In The Trees (1994, also on MCA), a relentless rock album produced by Mr. Colson (credits: Smashing Pumpkins, Paw, L7) and featuring the hit singles “Boneyard Tree” and “All Uncovered,” surpassed platinum sales. By the third album, Brand New Day (1996, now moved to Universal), again produced by Mr. Colson, The Watchmen had ventured into new territory with the use of piano, brass, and strings. Nevertheless, “Incarnate” and “Shut Up” paved the way on the singles charts, and the album went gold. In the wake of the corporate changes that shook their record company the following year, The Watchmen moved to EMI Music Canada, who issued SILENT RADAR and its first single, “Stereo,” in March 1998. SILENT RADAR quickly earned the group another gold album, and is now approaching platinum.
SILENT RADAR includes CD-Active capability on “Stereo,” enabling the user to unlock “private” web pages on The Watchmen’s website (located at www.thewatchmen.com) via the CD-ROM drive and the Internet. T.A.G.’s CD-Active technology, developed by Digital Renaissance, revolutionizes the concept of enriching a CD because the additional information is ever changing. The CD-activated website has the ability to provide fans with new content on a regular basis, unlike enhanced CDs where the content is fixed. This marks the first time that any band has used this technology on their CD. For The Watchmen, who enlisted former Sandman graphic artist Dave McKean to design, photograph and illustrate the SILENT RADAR CD packaging – and who are totally down with everything hi-tech, computer, science fiction/fantasy, comic book and Magic card related – it’s all part of the big picture.

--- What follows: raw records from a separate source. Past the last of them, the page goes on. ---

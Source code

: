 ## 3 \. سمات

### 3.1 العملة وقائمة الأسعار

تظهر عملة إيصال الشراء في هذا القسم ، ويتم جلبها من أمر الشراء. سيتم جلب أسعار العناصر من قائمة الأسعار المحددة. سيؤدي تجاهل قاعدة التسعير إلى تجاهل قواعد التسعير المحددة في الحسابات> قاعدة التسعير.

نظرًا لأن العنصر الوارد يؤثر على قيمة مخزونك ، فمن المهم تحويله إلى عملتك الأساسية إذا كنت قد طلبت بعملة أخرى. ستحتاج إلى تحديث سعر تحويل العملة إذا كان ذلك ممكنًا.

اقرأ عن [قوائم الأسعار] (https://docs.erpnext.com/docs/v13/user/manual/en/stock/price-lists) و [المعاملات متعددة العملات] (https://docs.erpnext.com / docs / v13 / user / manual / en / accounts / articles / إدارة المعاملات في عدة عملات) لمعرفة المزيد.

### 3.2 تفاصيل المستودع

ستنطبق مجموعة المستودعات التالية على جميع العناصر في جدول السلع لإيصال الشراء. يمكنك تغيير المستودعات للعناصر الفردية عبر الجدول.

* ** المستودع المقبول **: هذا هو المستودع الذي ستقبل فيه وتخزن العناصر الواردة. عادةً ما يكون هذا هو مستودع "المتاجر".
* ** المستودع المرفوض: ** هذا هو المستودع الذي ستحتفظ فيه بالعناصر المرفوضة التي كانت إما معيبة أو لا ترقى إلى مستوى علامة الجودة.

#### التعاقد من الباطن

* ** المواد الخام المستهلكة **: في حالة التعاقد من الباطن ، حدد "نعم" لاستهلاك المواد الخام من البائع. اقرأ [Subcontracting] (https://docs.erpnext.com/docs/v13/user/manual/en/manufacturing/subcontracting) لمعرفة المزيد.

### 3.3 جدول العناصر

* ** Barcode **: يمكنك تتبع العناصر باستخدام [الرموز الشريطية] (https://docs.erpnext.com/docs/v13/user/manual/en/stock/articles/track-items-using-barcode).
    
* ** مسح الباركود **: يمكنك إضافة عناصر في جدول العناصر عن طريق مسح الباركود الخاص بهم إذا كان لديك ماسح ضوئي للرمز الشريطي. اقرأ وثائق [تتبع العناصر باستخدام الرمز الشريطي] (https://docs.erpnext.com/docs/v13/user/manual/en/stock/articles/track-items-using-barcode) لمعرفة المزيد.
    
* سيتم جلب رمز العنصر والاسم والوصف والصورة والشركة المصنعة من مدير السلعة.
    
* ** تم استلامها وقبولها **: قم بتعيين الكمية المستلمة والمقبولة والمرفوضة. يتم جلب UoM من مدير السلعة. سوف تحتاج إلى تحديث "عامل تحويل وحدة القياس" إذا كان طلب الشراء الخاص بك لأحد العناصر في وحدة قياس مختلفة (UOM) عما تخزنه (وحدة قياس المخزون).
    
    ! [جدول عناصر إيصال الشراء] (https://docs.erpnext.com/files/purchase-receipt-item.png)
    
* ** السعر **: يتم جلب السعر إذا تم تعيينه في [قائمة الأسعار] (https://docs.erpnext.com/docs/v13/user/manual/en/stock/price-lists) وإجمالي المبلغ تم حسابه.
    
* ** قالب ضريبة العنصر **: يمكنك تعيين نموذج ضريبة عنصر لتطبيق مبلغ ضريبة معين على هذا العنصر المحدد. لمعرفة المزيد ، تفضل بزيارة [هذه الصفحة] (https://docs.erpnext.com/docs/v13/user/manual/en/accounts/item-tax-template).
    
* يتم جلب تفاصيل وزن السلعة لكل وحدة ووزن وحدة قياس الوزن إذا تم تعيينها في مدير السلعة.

Having already logged more than two thousand live shows in the decade they’ve been together, The Watchmen are road-proven world travelers who are well-known on Europe’s spring and summer festival tour circuit. They have also made three wild and wooly trips to Australia, where “Stereo” was issued in May 1999 (with immediate radio and retail acceptance) and they opened a series of large-club dates with the Screaming Jets. The Watchmen have done it all with one basic philosophy, says Serlin, “to connect with the listener and the audience and,” as Kohn adds, “to move people on an emotional level. I think we have achieved that with SILENT RADAR.”